Records from a data source:
╭──

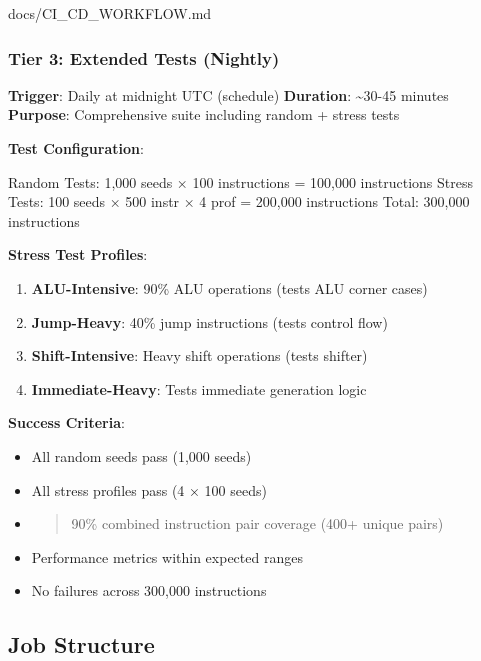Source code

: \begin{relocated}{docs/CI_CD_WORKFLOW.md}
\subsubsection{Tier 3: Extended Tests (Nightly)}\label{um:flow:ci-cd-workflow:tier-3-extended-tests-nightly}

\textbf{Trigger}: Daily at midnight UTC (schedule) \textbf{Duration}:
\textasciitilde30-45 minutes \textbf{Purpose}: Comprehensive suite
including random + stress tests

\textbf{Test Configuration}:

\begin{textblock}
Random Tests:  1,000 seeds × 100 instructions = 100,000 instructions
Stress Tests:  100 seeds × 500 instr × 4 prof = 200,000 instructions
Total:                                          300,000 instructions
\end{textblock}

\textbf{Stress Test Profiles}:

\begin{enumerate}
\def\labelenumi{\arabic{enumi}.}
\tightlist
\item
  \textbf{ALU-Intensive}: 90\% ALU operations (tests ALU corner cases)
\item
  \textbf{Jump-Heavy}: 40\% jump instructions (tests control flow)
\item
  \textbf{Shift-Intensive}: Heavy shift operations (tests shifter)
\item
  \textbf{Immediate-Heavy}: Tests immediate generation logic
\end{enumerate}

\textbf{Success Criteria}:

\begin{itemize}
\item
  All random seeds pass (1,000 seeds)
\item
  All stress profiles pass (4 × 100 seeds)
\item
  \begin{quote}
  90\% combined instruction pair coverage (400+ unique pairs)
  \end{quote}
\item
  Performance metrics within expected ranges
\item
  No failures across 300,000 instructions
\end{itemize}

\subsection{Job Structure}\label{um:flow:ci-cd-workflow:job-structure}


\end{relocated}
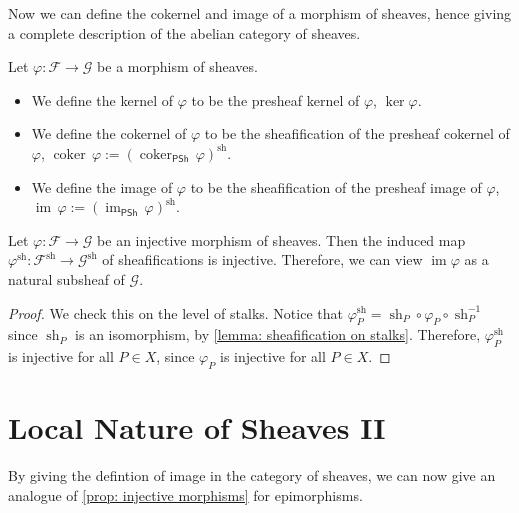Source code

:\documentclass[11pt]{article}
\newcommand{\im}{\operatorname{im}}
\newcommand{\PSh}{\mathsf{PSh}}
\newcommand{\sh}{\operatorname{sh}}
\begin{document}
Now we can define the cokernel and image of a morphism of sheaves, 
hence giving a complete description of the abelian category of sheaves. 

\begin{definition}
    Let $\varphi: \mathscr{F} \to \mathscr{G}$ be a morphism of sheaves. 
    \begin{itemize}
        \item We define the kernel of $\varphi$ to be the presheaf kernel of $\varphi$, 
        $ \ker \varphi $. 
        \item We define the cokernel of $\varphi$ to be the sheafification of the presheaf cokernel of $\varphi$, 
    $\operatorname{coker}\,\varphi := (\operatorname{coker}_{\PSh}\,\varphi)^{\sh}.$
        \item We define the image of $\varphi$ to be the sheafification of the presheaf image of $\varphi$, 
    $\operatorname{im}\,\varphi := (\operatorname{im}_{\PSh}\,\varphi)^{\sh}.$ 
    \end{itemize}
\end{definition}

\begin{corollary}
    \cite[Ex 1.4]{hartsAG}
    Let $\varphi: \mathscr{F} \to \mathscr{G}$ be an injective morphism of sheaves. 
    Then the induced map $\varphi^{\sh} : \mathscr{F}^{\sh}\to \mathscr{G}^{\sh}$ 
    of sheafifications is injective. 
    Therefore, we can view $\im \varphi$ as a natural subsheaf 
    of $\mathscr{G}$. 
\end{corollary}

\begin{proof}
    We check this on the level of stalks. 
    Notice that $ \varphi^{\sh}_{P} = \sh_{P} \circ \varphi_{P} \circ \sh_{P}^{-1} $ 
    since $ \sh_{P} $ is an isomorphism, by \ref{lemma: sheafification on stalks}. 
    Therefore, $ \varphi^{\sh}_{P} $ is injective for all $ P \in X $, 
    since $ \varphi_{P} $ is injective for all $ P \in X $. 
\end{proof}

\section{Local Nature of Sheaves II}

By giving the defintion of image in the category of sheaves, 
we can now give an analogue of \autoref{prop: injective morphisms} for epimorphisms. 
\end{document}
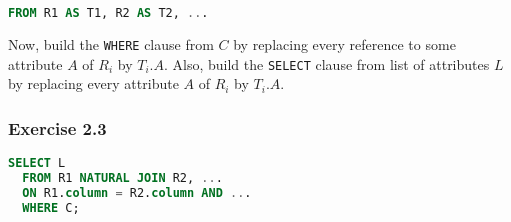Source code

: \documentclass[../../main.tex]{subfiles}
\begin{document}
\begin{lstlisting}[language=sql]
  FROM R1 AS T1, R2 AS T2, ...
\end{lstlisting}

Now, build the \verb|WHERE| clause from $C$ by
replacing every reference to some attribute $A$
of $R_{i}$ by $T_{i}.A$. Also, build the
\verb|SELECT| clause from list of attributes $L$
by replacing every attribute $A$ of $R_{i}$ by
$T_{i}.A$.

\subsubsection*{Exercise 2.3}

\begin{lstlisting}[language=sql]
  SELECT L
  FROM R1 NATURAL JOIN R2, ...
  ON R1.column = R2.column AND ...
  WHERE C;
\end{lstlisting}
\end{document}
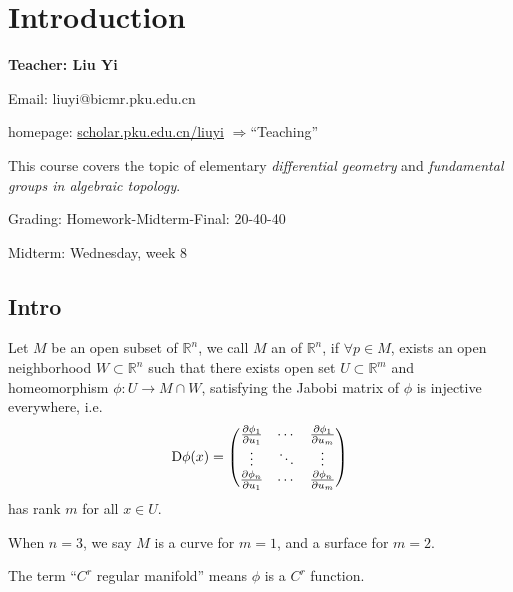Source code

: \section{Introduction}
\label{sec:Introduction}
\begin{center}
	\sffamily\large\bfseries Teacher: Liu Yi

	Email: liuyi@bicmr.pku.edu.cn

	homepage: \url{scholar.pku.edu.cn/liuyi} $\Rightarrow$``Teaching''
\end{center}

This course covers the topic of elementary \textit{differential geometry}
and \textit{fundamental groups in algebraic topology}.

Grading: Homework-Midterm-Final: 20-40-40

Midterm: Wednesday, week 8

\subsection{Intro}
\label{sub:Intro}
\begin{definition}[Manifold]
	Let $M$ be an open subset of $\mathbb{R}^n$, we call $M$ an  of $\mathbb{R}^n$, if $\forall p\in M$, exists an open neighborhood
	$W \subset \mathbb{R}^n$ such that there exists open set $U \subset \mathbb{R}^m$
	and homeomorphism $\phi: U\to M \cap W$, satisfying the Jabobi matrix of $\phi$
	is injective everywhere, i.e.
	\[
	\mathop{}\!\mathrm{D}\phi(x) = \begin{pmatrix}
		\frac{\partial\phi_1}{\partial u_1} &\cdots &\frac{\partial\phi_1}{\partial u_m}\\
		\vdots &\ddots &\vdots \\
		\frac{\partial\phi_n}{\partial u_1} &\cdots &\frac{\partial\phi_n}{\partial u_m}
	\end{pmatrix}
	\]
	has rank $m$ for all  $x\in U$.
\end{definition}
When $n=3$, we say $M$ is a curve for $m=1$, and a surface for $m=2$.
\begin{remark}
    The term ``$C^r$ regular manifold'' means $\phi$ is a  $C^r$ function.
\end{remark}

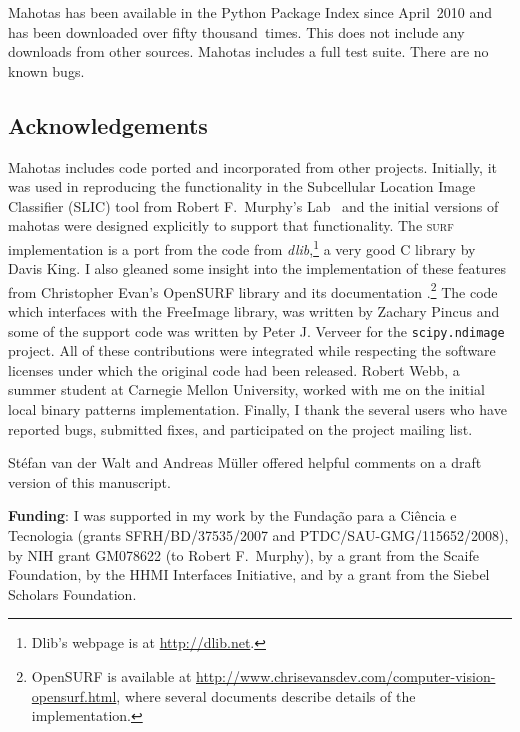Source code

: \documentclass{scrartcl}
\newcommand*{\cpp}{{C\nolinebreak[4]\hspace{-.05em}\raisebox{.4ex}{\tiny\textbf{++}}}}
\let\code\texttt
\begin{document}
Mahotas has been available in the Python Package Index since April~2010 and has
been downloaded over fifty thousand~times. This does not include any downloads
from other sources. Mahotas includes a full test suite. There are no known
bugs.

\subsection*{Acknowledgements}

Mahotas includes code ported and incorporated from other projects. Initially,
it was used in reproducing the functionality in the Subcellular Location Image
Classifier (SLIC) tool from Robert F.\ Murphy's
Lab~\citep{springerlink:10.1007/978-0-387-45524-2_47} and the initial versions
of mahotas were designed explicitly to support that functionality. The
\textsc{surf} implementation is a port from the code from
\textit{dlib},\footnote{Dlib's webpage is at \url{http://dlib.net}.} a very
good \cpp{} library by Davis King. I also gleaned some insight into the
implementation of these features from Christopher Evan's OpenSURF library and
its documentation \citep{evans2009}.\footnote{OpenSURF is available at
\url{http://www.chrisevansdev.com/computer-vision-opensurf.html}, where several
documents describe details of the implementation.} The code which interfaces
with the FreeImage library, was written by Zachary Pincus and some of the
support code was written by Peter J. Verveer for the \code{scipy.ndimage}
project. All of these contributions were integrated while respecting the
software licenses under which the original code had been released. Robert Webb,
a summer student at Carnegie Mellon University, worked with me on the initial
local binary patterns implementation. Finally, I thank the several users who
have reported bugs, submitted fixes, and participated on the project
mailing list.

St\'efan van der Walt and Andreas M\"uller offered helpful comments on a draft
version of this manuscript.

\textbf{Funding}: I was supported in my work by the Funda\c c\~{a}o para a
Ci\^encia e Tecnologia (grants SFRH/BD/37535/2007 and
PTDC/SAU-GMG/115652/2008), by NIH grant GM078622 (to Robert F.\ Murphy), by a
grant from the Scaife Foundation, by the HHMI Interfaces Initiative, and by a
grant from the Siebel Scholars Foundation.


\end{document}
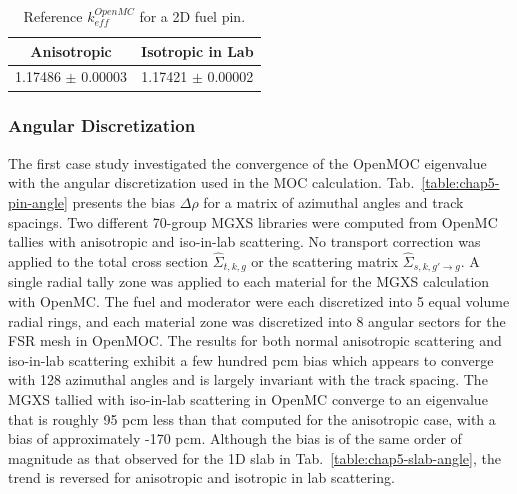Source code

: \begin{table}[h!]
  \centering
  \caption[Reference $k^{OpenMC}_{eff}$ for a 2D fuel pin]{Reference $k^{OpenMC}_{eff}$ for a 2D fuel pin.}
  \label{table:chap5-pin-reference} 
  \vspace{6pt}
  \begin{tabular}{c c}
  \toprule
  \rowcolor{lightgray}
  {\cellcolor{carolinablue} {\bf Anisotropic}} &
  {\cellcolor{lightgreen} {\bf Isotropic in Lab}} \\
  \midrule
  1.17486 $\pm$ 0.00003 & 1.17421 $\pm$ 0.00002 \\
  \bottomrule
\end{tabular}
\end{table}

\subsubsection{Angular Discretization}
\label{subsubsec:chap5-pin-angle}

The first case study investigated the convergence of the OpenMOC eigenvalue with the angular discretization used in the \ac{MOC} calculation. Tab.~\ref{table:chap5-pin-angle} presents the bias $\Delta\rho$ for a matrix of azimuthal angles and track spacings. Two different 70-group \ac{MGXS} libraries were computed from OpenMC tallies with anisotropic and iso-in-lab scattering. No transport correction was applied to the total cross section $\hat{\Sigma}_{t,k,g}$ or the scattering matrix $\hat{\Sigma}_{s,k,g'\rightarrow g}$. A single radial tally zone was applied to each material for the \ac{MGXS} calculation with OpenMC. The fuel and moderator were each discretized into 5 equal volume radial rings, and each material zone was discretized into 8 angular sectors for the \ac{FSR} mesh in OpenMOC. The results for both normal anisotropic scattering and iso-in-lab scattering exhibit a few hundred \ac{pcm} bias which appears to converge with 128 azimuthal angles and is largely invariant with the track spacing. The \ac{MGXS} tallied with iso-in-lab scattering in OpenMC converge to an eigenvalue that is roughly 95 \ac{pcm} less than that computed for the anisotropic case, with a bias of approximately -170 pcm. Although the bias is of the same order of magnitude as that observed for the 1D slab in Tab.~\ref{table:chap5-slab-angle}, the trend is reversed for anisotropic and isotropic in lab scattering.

╰──

#### PROBLEM REQUIREMENTS:
Could you repeat exactly the lines above from the line with "implementation of these" up to and including the line with "support code was", and only those?

#### REPLY TO THE EXERCISE:
implementation of these features from Christopher Evan's OpenSURF library and
its documentation \citep{evans2009}.\footnote{OpenSURF is available at
\url{http://www.chrisevansdev.com/computer-vision-opensurf.html}, where several
documents describe details of the implementation.} The code which interfaces
with the FreeImage library, was written by Zachary Pincus and some of the
support code was written by Peter J. Verveer for the \code{scipy.ndimage}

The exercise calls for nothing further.